Creo en el poder del grupo para fortalecer mi práctica y para caminar de la mano de quienes compartimos una misma inquietud, una misma apertura y mirada de principiante; y, si me apuran, en otras lides, con quienes comparto una misma experiencia de dolor y sufrimiento. Con quienes, de buena tinta, sé que me escucharán atenta y amablemente. Con quienes me prestarán y compartiré lo más generoso que alguien nos puede ofrecer: su presencia.
¿Saben? Quien suscribe estas líneas, cuando, a veces, se sube a un pedestal y cree saberlo y haberlo aprendido todo, está a un solo paso de la soledad y del embrollo emocional. A un solo paso de liarse con su soberbia. Y a un solo paso de identificarse (más) con cualquiera de sus defectos de carácter.
Como todo en la vida, hay circunstancias y desafíos ante los que es mejor ir de la mano. Ya sea porque nos enfrentamos al dolor por la pérdida, porque encaramos un proceso de recuperación de adicciones o conductas compulsivas, porque queremos meditar en comunidad, porque queremos aprender a relacionarnos con nuestras emociones o sencillamente porque queremos entrenar nuestra presencia… el grupo funciona.
Las comunidades de práctica de meditación, los grupos de duelo y los grupos de recuperación funcionan. Y no sé si porque se crea un espacio seguro y amable, sin juicios, en el que nadie se apresura a “castigarte” si has tenido un mal día o un traspiés o porque hay siempre alguien dispuesto a ofrecerte su escucha y su presencia amorosa, que, al menos quien suscribe estas líneas, ha encontrado un refugio al que acudir.
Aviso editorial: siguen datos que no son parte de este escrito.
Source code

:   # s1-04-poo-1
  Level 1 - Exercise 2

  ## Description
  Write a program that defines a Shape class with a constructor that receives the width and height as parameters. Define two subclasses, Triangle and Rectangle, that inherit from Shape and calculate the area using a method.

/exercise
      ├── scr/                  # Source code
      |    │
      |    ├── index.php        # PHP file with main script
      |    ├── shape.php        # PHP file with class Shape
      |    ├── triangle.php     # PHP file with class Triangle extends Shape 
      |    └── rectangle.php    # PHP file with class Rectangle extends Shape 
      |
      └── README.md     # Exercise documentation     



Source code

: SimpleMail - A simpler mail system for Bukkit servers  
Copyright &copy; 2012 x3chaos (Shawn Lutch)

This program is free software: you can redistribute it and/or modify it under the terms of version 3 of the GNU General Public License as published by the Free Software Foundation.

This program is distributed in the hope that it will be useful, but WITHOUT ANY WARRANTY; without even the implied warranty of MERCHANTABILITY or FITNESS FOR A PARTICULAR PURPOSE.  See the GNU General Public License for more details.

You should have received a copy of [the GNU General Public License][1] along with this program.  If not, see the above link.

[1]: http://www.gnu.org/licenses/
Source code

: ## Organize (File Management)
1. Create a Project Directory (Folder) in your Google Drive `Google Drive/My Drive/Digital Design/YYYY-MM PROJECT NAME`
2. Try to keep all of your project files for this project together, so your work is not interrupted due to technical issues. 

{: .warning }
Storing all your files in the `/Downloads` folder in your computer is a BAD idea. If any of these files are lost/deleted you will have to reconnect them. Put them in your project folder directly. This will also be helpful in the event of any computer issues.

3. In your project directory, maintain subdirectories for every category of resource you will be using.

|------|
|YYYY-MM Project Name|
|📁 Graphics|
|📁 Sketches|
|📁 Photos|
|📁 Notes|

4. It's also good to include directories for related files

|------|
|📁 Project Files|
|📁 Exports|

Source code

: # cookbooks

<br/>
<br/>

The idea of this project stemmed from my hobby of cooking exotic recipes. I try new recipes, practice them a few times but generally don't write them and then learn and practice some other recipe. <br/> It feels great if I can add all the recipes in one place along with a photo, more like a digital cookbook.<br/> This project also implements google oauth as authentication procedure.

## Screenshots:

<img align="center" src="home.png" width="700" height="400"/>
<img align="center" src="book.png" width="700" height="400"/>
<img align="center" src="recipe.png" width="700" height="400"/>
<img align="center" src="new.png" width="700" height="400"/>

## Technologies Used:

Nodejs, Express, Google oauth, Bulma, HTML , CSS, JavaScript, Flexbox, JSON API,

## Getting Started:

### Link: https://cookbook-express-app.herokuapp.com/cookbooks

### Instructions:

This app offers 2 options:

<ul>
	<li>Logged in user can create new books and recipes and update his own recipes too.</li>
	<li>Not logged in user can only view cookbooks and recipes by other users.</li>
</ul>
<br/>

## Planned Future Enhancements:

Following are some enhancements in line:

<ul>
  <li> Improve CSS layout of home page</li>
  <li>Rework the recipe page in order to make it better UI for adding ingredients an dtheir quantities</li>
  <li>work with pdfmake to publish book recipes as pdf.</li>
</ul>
Hablar un mismo código, abordar una misma experiencia o una misma inquietud para transitarnos en esta vida con mirada compasiva y amable es siempre un alivio. Y un bálsamo para el alma. Mirar hacia adentro con el sostén del grupo refuerza el vínculo y la sensación de pertenencia. Sabernos parte de algo más grande que nosotros mismos.
Conmovernos ante el testimonio de otras personas que, como nosotros, anhelan encontrarse en la felicidad y en sus causas, como liberarse del sufrimiento (y también de sus causas), refuerza la amplitud de miras. O lo que es lo mismo, nos ayuda -al menos a esta humilde aprendiz de plumilla- a “levantar la cabeza de su propio ombligo”.
En eso consiste también la vida. En emocionarse ante la alegría o el dolor ajeno. Dejarse tocar el alma. Y desplegar una mirada amable. Porque no andamos solos. En la vida, hay cerca de 8.000 millones de personas que, como usted o como yo, también anhelan su felicidad y su calma. 8.000 millones de personas que sufren. 8.000 millones de personas sin tiempo para a penas mirarse a los ojos y dejarse sentir en la mirada compasiva de otra persona.
8.000 millones de personas que necesitan también reconocerse en este mundo como parte de algo y con un sentido para sus vidas.
La comunidad es hoy el más seguro de mis refugios. En ella (me) encuentro. (Me) siento. (Me) exploro. (Me) atiendo. (Me) inspiro. Y aprendiendo más sobre mí, créanme, aprendo más sobre la humanidad… más compartida que nunca.
Porque, ¿saben? A veces, aunque solo yo puedo, humilde y honestamente, acepto que sola, no puedo.